Bell Kills Cheap LD Plan
It took a year but Bell Canada finally came to its sense and decided to kill a 0.5 cent/minute long-distance plan that took the bottom out of the market in Eastern Canada. The cheap LD was seen as a way for Bell to encourage more customers into bundle because you had to have at least two other services to get it. While Bell may have added 319,000 LD clients, the downside was that the already-eroding LD market (revenue, rather than minutes) got even worse. Meanwhile, Bell saw yet another source revenue take a beating.
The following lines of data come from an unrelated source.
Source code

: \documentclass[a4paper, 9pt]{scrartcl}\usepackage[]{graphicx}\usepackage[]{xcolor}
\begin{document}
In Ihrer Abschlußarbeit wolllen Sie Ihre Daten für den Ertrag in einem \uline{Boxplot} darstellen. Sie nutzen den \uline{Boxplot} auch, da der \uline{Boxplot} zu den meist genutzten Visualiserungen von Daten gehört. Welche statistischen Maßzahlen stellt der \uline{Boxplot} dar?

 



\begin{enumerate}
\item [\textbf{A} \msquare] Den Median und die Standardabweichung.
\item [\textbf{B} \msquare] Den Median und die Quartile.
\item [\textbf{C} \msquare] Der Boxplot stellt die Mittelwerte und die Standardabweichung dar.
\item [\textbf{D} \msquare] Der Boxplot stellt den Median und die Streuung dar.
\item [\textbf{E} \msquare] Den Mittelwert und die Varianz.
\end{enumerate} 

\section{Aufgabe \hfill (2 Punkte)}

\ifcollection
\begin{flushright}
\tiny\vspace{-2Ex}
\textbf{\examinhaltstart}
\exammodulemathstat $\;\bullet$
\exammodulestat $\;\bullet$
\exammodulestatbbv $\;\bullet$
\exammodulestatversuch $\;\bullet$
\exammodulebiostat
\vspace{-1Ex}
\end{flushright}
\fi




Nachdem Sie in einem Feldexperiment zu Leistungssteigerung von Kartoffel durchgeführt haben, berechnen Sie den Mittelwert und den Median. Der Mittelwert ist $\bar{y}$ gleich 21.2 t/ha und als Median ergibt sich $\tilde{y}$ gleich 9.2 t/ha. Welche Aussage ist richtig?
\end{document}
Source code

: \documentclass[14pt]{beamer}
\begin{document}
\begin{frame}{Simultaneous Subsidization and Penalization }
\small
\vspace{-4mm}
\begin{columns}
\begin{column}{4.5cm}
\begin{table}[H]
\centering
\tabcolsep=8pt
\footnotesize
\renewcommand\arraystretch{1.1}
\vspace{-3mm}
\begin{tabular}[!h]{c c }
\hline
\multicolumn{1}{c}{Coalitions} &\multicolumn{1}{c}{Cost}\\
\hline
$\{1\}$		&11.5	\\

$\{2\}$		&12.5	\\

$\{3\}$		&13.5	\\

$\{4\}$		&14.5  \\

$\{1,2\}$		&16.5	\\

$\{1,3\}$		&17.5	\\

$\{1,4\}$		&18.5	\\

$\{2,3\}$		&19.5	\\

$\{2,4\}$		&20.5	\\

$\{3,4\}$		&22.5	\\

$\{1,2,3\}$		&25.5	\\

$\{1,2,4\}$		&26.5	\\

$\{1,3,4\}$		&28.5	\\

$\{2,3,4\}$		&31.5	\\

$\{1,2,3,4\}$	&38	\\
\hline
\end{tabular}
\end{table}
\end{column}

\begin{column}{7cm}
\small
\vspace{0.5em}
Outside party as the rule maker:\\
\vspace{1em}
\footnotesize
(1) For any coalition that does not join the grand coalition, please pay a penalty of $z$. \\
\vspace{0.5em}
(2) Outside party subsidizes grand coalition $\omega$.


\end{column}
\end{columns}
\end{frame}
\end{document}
Perhaps the silver lining for Bell was the cheap LD may have kept some people from jumping to VOIP service providers such as Vonage and Primus Canada, which were hoping to use inexpensive LD as a major marketing issue. So who wins from Bell's decision? Bell comes out ahead because it gets to walk away from a program that was strategically questionable despite claims by management the plan achieved its purpose. VOIP SPs will be happy because they can get back on the LD message again. Another happy soul is Rogers CEO Ted Rogers, who can now launch cable telephony next month as a premium product because he doesn't have to worry about Bell's LD voodoo.
Mea culpa: I was remiss in not pointing out that consumers on the $5 a month plan will be able to keep it. The offer is available until July 3.








June 22nd, 2005 at 10:16 am
But Rogers has the same plan with their bundles, so why pay more for VoIP. I get 1000 minutes US and Canada for $5.
June 22nd, 2005 at 10:19 am
Where did you see this? I cannot find this on Bell's site. Rogers also has the $5 1000 minute deal for bundled customers.
June 23rd, 2005 at 11:40 am
One would think that as a mainline technology reporter, you would be able to cover both sides of a story. The fact is, all customers currently subscribed to the $5 plan will be grandfathered; the deal will not be revoked. New customers will be offered a new, different plan.
June 23rd, 2005 at 3:34 pm
The fact is, all customers currently subscribed to the $5 plan will be grandfathered; the deal will not be revoked.